What to work on = Find the word "size" in the records below. List each line containing it.

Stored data
^^^^^^^^

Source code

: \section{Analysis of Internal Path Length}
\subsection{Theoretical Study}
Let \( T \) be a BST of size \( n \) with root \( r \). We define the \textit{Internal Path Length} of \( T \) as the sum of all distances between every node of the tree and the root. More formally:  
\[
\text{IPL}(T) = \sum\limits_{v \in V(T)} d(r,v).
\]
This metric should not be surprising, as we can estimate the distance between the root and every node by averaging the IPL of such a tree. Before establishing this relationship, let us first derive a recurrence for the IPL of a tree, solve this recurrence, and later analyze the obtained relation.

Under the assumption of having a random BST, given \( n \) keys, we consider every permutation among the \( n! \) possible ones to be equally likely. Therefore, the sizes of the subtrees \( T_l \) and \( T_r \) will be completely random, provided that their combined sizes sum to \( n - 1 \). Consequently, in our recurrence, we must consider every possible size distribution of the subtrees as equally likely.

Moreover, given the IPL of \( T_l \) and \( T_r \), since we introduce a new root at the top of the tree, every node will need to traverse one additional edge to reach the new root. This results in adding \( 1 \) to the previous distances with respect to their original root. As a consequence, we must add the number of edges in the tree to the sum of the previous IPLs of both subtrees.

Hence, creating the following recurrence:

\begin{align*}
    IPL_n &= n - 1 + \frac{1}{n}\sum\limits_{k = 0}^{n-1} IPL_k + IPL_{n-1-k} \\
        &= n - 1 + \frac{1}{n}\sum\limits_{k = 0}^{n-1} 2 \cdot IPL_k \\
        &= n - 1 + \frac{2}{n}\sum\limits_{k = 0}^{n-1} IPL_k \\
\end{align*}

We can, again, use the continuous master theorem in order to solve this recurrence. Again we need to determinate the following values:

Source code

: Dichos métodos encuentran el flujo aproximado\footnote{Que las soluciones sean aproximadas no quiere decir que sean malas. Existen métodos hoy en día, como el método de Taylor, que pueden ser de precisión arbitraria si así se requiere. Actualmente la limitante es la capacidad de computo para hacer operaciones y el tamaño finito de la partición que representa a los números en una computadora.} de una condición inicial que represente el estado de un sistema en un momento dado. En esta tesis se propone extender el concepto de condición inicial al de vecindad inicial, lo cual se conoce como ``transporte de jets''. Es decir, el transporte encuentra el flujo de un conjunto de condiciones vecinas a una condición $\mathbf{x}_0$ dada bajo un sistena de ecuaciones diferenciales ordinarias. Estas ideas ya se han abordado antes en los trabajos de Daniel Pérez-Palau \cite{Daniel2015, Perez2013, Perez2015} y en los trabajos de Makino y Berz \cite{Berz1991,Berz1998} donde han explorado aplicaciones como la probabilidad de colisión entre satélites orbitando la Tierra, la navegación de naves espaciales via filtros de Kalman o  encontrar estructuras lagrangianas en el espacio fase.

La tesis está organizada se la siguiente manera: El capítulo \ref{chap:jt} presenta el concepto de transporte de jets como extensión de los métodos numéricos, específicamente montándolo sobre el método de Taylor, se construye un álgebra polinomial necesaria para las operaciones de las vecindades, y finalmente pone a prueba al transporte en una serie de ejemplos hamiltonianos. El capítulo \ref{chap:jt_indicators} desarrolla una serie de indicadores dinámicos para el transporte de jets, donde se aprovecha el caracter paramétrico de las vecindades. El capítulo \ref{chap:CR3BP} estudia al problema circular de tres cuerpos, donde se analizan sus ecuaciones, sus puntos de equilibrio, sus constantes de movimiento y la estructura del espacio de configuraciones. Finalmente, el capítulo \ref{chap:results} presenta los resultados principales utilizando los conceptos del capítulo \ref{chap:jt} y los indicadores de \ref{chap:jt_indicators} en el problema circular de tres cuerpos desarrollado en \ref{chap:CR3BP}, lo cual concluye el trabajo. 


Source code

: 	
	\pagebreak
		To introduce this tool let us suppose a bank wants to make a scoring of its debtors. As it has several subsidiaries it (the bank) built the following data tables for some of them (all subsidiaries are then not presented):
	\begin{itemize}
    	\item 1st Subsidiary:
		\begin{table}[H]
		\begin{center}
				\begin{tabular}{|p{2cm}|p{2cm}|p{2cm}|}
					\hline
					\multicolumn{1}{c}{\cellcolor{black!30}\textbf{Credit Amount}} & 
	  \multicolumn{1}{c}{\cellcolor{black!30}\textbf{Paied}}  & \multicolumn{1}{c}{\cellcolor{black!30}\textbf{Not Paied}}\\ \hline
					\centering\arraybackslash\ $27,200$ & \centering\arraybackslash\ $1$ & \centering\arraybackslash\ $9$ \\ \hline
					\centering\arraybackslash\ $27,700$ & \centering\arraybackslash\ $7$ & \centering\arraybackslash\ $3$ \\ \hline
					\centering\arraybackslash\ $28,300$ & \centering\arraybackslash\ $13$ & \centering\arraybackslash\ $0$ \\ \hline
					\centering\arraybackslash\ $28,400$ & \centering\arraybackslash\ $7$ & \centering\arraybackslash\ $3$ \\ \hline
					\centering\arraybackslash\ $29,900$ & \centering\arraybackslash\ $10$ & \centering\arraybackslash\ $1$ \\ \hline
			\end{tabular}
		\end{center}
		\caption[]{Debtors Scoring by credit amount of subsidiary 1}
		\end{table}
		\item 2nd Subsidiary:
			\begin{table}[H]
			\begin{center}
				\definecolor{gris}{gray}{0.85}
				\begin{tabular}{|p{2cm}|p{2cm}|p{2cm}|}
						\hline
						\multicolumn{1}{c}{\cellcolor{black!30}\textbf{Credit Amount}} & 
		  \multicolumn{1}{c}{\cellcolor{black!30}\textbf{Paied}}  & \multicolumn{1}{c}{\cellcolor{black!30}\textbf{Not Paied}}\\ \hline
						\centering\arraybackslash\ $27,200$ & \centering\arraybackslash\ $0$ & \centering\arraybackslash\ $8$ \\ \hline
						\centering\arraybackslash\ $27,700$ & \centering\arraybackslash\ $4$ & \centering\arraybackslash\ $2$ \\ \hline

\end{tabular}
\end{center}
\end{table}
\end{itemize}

^^^^^^^^

Answer to this exercise =
Let \( T \) be a BST of size \( n \) with root \( r \). We define the \textit{Internal Path Length} of \( T \) as the sum of all distances between every node of the tree and the root. More formally:  
Under the assumption of having a random BST, given \( n \) keys, we consider every permutation among the \( n! \) possible ones to be equally likely. Therefore, the sizes of the subtrees \( T_l \) and \( T_r \) will be completely random, provided that their combined sizes sum to \( n - 1 \). Consequently, in our recurrence, we must consider every possible size distribution of the subtrees as equally likely.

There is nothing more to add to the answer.